> _DIRECTIONS_: Repeat every entry exactly as it stands. Omit the images.

(LISTED RECORDS begins)

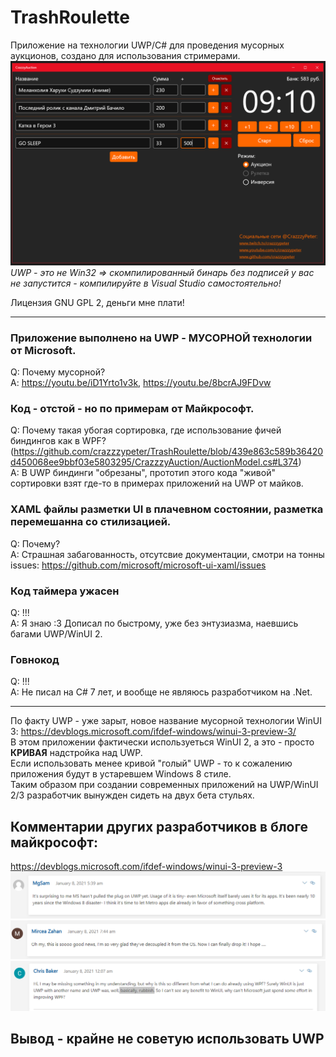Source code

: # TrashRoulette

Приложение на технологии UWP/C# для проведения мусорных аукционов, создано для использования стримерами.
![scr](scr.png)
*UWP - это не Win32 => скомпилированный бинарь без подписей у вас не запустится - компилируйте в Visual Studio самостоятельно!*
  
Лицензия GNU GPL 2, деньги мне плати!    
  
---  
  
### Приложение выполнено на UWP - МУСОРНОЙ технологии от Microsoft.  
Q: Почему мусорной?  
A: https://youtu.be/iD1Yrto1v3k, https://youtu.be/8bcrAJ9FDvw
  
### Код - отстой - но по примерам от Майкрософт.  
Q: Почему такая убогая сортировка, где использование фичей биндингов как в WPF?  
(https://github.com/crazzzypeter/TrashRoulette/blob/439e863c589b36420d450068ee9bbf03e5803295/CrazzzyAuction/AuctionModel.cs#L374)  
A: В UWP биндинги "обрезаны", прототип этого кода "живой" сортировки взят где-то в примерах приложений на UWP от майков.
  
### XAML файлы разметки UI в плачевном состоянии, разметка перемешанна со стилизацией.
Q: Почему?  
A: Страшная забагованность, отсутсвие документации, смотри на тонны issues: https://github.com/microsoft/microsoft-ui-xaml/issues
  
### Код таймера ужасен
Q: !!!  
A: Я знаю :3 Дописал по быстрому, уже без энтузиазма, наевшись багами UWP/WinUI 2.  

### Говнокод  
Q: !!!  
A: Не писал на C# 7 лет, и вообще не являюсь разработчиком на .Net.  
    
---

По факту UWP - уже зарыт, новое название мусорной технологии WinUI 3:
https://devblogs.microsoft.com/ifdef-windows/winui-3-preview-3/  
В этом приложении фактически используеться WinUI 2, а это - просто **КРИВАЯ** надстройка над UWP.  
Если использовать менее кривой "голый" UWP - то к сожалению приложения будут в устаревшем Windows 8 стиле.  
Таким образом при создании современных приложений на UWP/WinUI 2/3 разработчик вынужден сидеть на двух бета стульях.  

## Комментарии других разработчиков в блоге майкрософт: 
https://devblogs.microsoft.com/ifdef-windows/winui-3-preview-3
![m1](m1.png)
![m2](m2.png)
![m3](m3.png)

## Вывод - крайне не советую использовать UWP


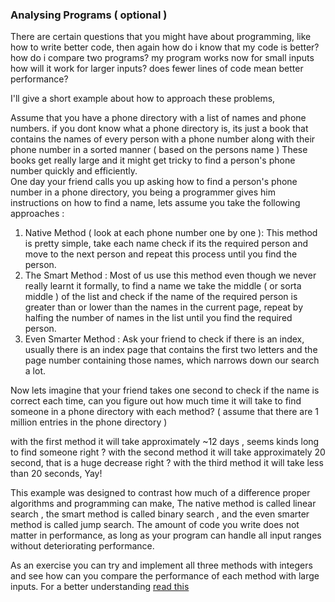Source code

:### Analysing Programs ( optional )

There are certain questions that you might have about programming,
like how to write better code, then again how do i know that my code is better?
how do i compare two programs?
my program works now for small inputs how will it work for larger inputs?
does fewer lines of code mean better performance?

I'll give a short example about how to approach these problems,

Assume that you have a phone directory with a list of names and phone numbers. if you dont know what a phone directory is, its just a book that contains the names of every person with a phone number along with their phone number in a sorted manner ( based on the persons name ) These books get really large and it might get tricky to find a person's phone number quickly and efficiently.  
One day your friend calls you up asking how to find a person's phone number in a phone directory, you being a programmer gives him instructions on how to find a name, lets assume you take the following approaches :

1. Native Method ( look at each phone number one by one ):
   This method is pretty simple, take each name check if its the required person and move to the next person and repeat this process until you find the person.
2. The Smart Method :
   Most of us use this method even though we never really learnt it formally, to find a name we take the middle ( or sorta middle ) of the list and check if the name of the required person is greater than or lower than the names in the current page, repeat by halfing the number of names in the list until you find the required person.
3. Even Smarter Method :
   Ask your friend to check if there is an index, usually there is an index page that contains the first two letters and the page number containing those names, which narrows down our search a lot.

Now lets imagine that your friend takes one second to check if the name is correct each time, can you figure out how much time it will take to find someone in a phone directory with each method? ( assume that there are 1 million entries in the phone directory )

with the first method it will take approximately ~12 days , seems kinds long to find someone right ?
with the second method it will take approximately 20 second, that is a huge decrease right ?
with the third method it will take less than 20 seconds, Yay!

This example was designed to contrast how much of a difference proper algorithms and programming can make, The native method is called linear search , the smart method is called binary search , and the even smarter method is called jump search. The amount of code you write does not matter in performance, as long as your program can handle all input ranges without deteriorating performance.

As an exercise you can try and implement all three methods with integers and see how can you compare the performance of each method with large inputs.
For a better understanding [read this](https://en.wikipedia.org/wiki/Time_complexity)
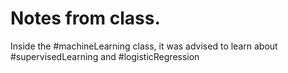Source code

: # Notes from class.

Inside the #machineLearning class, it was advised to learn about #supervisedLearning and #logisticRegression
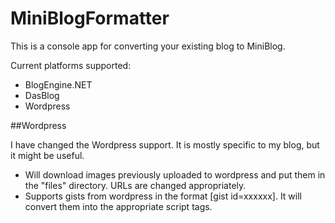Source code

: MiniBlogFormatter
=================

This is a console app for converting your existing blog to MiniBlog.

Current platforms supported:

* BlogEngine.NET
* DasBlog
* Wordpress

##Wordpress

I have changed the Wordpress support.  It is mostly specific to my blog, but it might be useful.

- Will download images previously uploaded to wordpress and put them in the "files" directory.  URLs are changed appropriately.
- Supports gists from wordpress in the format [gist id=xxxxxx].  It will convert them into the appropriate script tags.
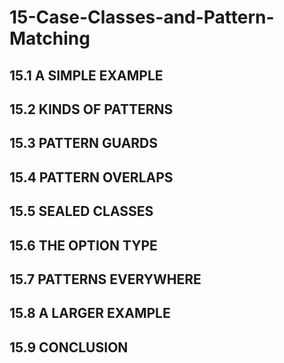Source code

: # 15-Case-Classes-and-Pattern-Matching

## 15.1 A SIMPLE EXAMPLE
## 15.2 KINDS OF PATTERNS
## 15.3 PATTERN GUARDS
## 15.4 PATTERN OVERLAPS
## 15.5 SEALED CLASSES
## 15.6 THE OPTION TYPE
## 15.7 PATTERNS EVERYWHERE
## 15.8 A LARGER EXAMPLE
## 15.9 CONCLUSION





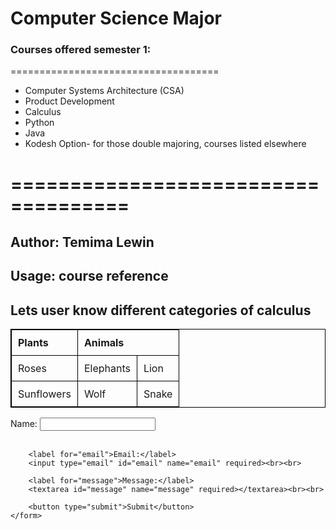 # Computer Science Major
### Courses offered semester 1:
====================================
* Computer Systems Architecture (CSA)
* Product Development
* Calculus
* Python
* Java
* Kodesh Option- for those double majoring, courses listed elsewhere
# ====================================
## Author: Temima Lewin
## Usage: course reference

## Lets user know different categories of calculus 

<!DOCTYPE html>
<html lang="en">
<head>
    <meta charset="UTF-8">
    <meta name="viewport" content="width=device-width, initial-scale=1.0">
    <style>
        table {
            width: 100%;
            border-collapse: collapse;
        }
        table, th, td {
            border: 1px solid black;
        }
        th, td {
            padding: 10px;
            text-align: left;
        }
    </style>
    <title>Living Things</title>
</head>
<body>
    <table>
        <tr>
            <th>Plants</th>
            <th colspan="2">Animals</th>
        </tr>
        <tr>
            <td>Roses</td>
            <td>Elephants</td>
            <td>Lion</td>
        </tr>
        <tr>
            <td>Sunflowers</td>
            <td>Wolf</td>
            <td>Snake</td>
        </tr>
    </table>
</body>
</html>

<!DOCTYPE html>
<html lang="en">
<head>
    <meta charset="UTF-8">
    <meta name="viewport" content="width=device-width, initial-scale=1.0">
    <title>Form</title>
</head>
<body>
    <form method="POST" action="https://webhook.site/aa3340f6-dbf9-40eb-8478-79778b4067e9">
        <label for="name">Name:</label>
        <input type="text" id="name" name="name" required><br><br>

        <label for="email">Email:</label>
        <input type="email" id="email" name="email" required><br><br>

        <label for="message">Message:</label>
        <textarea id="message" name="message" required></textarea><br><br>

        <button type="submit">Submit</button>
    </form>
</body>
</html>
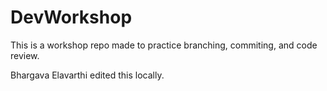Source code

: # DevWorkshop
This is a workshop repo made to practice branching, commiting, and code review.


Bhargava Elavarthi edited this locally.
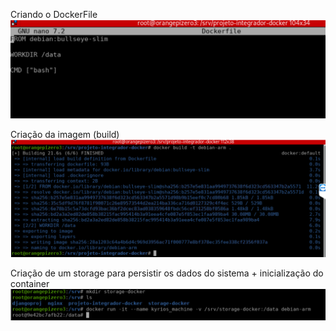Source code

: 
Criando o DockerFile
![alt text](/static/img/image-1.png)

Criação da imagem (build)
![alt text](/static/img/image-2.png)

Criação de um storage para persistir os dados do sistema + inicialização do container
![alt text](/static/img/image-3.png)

(LISTED RECORDS ends)

> _ANSWER BOX_:
Source code

: # TrashRoulette

Приложение на технологии UWP/C# для проведения мусорных аукционов, создано для использования стримерами.
![scr](scr.png)
*UWP - это не Win32 => скомпилированный бинарь без подписей у вас не запустится - компилируйте в Visual Studio самостоятельно!*
  
Лицензия GNU GPL 2, деньги мне плати!    
  
---  
  
### Приложение выполнено на UWP - МУСОРНОЙ технологии от Microsoft.  
Q: Почему мусорной?  
A: https://youtu.be/iD1Yrto1v3k, https://youtu.be/8bcrAJ9FDvw
  
### Код - отстой - но по примерам от Майкрософт.  
Q: Почему такая убогая сортировка, где использование фичей биндингов как в WPF?  
(https://github.com/crazzzypeter/TrashRoulette/blob/439e863c589b36420d450068ee9bbf03e5803295/CrazzzyAuction/AuctionModel.cs#L374)  
A: В UWP биндинги "обрезаны", прототип этого кода "живой" сортировки взят где-то в примерах приложений на UWP от майков.
  
### XAML файлы разметки UI в плачевном состоянии, разметка перемешанна со стилизацией.
Q: Почему?  
A: Страшная забагованность, отсутсвие документации, смотри на тонны issues: https://github.com/microsoft/microsoft-ui-xaml/issues
  
### Код таймера ужасен
Q: !!!  
A: Я знаю :3 Дописал по быстрому, уже без энтузиазма, наевшись багами UWP/WinUI 2.  

### Говнокод  
Q: !!!  
A: Не писал на C# 7 лет, и вообще не являюсь разработчиком на .Net.  
    
---

По факту UWP - уже зарыт, новое название мусорной технологии WinUI 3:
https://devblogs.microsoft.com/ifdef-windows/winui-3-preview-3/  
В этом приложении фактически используеться WinUI 2, а это - просто **КРИВАЯ** надстройка над UWP.  
Если использовать менее кривой "голый" UWP - то к сожалению приложения будут в устаревшем Windows 8 стиле.  
Таким образом при создании современных приложений на UWP/WinUI 2/3 разработчик вынужден сидеть на двух бета стульях.  

## Комментарии других разработчиков в блоге майкрософт: 
https://devblogs.microsoft.com/ifdef-windows/winui-3-preview-3
![m1](m1.png)
![m2](m2.png)
![m3](m3.png)

## Вывод - крайне не советую использовать UWP


Source code

:### Analysing Programs ( optional )

There are certain questions that you might have about programming,
like how to write better code, then again how do i know that my code is better?
how do i compare two programs?
my program works now for small inputs how will it work for larger inputs?
does fewer lines of code mean better performance?

I'll give a short example about how to approach these problems,

Assume that you have a phone directory with a list of names and phone numbers. if you dont know what a phone directory is, its just a book that contains the names of every person with a phone number along with their phone number in a sorted manner ( based on the persons name ) These books get really large and it might get tricky to find a person's phone number quickly and efficiently.  
One day your friend calls you up asking how to find a person's phone number in a phone directory, you being a programmer gives him instructions on how to find a name, lets assume you take the following approaches :

1. Native Method ( look at each phone number one by one ):
   This method is pretty simple, take each name check if its the required person and move to the next person and repeat this process until you find the person.
2. The Smart Method :
   Most of us use this method even though we never really learnt it formally, to find a name we take the middle ( or sorta middle ) of the list and check if the name of the required person is greater than or lower than the names in the current page, repeat by halfing the number of names in the list until you find the required person.
3. Even Smarter Method :
   Ask your friend to check if there is an index, usually there is an index page that contains the first two letters and the page number containing those names, which narrows down our search a lot.

Now lets imagine that your friend takes one second to check if the name is correct each time, can you figure out how much time it will take to find someone in a phone directory with each method? ( assume that there are 1 million entries in the phone directory )

with the first method it will take approximately ~12 days , seems kinds long to find someone right ?
with the second method it will take approximately 20 second, that is a huge decrease right ?
with the third method it will take less than 20 seconds, Yay!

This example was designed to contrast how much of a difference proper algorithms and programming can make, The native method is called linear search , the smart method is called binary search , and the even smarter method is called jump search. The amount of code you write does not matter in performance, as long as your program can handle all input ranges without deteriorating performance.

As an exercise you can try and implement all three methods with integers and see how can you compare the performance of each method with large inputs.
For a better understanding [read this](https://en.wikipedia.org/wiki/Time_complexity)
Source code

: # Notes from class.

Inside the #machineLearning class, it was advised to learn about #supervisedLearning and #logisticRegression
Source code

: MiniBlogFormatter
=================

This is a console app for converting your existing blog to MiniBlog.

Current platforms supported:

* BlogEngine.NET
* DasBlog
* Wordpress

##Wordpress

I have changed the Wordpress support.  It is mostly specific to my blog, but it might be useful.

- Will download images previously uploaded to wordpress and put them in the "files" directory.  URLs are changed appropriately.
- Supports gists from wordpress in the format [gist id=xxxxxx].  It will convert them into the appropriate script tags.
Source code

: # 15-Case-Classes-and-Pattern-Matching

## 15.1 A SIMPLE EXAMPLE
## 15.2 KINDS OF PATTERNS
## 15.3 PATTERN GUARDS
## 15.4 PATTERN OVERLAPS
## 15.5 SEALED CLASSES
## 15.6 THE OPTION TYPE
## 15.7 PATTERNS EVERYWHERE
## 15.8 A LARGER EXAMPLE
## 15.9 CONCLUSION





 # Computer Science Major
### Courses offered semester 1:
====================================
* Computer Systems Architecture (CSA)
* Product Development
* Calculus
* Python
* Java
* Kodesh Option- for those double majoring, courses listed elsewhere
# ====================================
## Author: Temima Lewin
## Usage: course reference

## Lets user know different categories of calculus 

<!DOCTYPE html>
<html lang="en">
<head>
    <meta charset="UTF-8">
    <meta name="viewport" content="width=device-width, initial-scale=1.0">
    <style>
        table {
            width: 100%;
            border-collapse: collapse;
        }
        table, th, td {
            border: 1px solid black;
        }
        th, td {
            padding: 10px;
            text-align: left;
        }
    </style>
    <title>Living Things</title>
</head>
<body>
    <table>
        <tr>
            <th>Plants</th>
            <th colspan="2">Animals</th>
        </tr>
        <tr>
            <td>Roses</td>
            <td>Elephants</td>
            <td>Lion</td>
        </tr>
        <tr>
            <td>Sunflowers</td>
            <td>Wolf</td>
            <td>Snake</td>
        </tr>
    </table>
</body>
</html>

<!DOCTYPE html>
<html lang="en">
<head>
    <meta charset="UTF-8">
    <meta name="viewport" content="width=device-width, initial-scale=1.0">
    <title>Form</title>
</head>
<body>
    <form method="POST" action="https://webhook.site/aa3340f6-dbf9-40eb-8478-79778b4067e9">
        <label for="name">Name:</label>
        <input type="text" id="name" name="name" required><br><br>

        <label for="email">Email:</label>
        <input type="email" id="email" name="email" required><br><br>

        <label for="message">Message:</label>
        <textarea id="message" name="message" required></textarea><br><br>

        <button type="submit">Submit</button>
    </form>
</body>
</html>
Source code

: # DevWorkshop
This is a workshop repo made to practice branching, commiting, and code review.


Bhargava Elavarthi edited this locally.
Source code

: 
Criando o DockerFile
![alt text](/static/img/image-1.png)

Criação da imagem (build)
![alt text](/static/img/image-2.png)

Criação de um storage para persistir os dados do sistema + inicialização do container
![alt text](/static/img/image-3.png)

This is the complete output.